Segment Start: Records to use

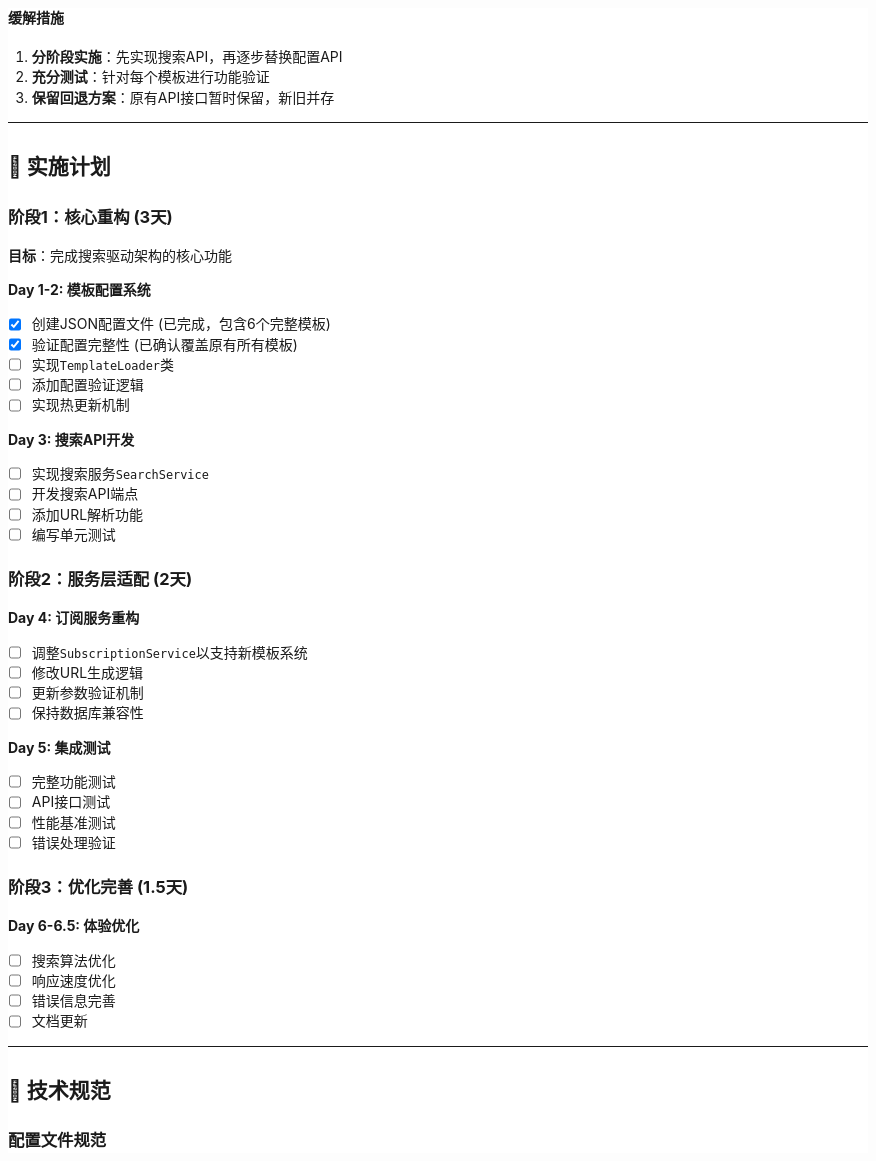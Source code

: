 #### 缓解措施
1. **分阶段实施**：先实现搜索API，再逐步替换配置API
2. **充分测试**：针对每个模板进行功能验证
3. **保留回退方案**：原有API接口暂时保留，新旧并存

---

## 🚀 实施计划

### 阶段1：核心重构 (3天)
**目标**：完成搜索驱动架构的核心功能

**Day 1-2: 模板配置系统**
- [x] 创建JSON配置文件 (已完成，包含6个完整模板)
- [x] 验证配置完整性 (已确认覆盖原有所有模板)
- [ ] 实现`TemplateLoader`类
- [ ] 添加配置验证逻辑
- [ ] 实现热更新机制

**Day 3: 搜索API开发**
- [ ] 实现搜索服务`SearchService`
- [ ] 开发搜索API端点
- [ ] 添加URL解析功能
- [ ] 编写单元测试

### 阶段2：服务层适配 (2天)

**Day 4: 订阅服务重构**
- [ ] 调整`SubscriptionService`以支持新模板系统
- [ ] 修改URL生成逻辑
- [ ] 更新参数验证机制
- [ ] 保持数据库兼容性

**Day 5: 集成测试**
- [ ] 完整功能测试
- [ ] API接口测试
- [ ] 性能基准测试
- [ ] 错误处理验证

### 阶段3：优化完善 (1.5天)

**Day 6-6.5: 体验优化**
- [ ] 搜索算法优化
- [ ] 响应速度优化
- [ ] 错误信息完善
- [ ] 文档更新

---

## 📝 技术规范

### 配置文件规范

Segment End: Records to use

- _Instructions for the task_:
The job here is to retype the data exactly, with no pictures included.

- _Answer to this exercise_:
Source code

: #### 缓解措施
1. **分阶段实施**：先实现搜索API，再逐步替换配置API
2. **充分测试**：针对每个模板进行功能验证
3. **保留回退方案**：原有API接口暂时保留，新旧并存

---

## 🚀 实施计划

### 阶段1：核心重构 (3天)
**目标**：完成搜索驱动架构的核心功能

**Day 1-2: 模板配置系统**
- [x] 创建JSON配置文件 (已完成，包含6个完整模板)
- [x] 验证配置完整性 (已确认覆盖原有所有模板)
- [ ] 实现`TemplateLoader`类
- [ ] 添加配置验证逻辑
- [ ] 实现热更新机制

**Day 3: 搜索API开发**
- [ ] 实现搜索服务`SearchService`
- [ ] 开发搜索API端点
- [ ] 添加URL解析功能
- [ ] 编写单元测试

### 阶段2：服务层适配 (2天)

**Day 4: 订阅服务重构**
- [ ] 调整`SubscriptionService`以支持新模板系统
- [ ] 修改URL生成逻辑
- [ ] 更新参数验证机制
- [ ] 保持数据库兼容性

**Day 5: 集成测试**
- [ ] 完整功能测试
- [ ] API接口测试
- [ ] 性能基准测试
- [ ] 错误处理验证

### 阶段3：优化完善 (1.5天)

**Day 6-6.5: 体验优化**
- [ ] 搜索算法优化
- [ ] 响应速度优化
- [ ] 错误信息完善
- [ ] 文档更新

---

## 📝 技术规范

### 配置文件规范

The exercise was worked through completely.